Jean-Michel Jarre dément préparer son exil fiscal

Par @Culturebox
Mis à jour le 01/01/2013 à 17H19, publié le 01/01/2013 à 17H06
Jean-Michel Jarre en concert à Moscou le 28 octobre 2011

Jean-Michel Jarre en concert à Moscou le 28 octobre 2011

© AFP / RIA NOVOSTI

Le musicien français Jean-Michel Jarre envisage d'installer des activités commerciales à Londres mais dément tout projet d'exil fiscal outre-Manche, a-t-on appris mardi auprès du compositeur et du bureau du Premier ministre britannique David Cameron.

Le compositeur de musique électronique s'est entretenu ces derniers mois avec des responsables de Downing Street en vue d'installer des activités commerciales à Londres, selon les services de David Cameron. "Jean-Michel Jarre s'est rendu à Downing Street (le bureau du Premier ministre britannique, NDLR) avec des responsables de +Tech City+", un centre consacré aux innovations technologiques dans l'est de Londres, a déclaré mardi à l'AFP un porte-parole de M. David Cameron.  "Il y a un nombre croissant d'entreprises et d'entrepreneurs du monde entier qui veulent participer" à Tech City, a-t-il ajouté.

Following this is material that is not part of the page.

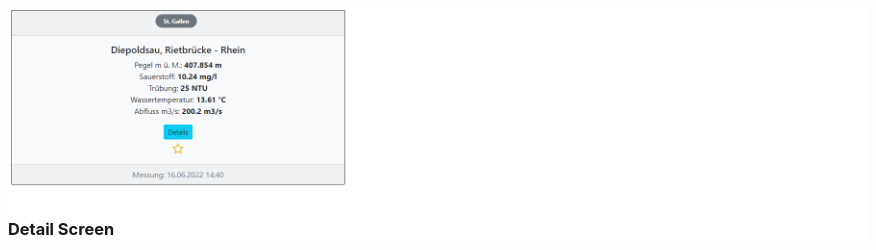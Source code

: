 <img src="https://github.com/TomasiDeveloping/SwissWaters/blob/master/Screenshots/Station.png" alt="Station screen" title="Station Screen" style=" width:40%">

### Detail Screen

De son côté, le musicien a fait savoir dans un communiqué qu'il avait "rencontré de manière informelle, les responsables du projet de développement du "Tech City" dans l'est de Londres, il y a quelques mois". "Il a été évoqué la possibilité de collaborer à ce projet à travers la nouvelle société Jarre Technologies à laquelle le musicien participe, ainsi que l'idée de créer une académie de musique électronique sous la direction du compositeur", précise le musicien.
Son entourage souligne que le musicien, citoyen français, habite à Paris, que sa société de production est installée depuis toujours à Paris et dément tout projet d'exil fiscal.
Jean-Michel Jarre, connu pour ses concerts spectaculaires de sons, lumières et musique électronique, dirige la société Jarre Technologies, qui produit des enceintes notamment pour tablettes électroniques et smartphones. Le mois dernier, M. Cameron a annoncé un investissement de 50 millions de livres (80 millions de dollars, 60 millions d'euros) dans le projet de Tech City.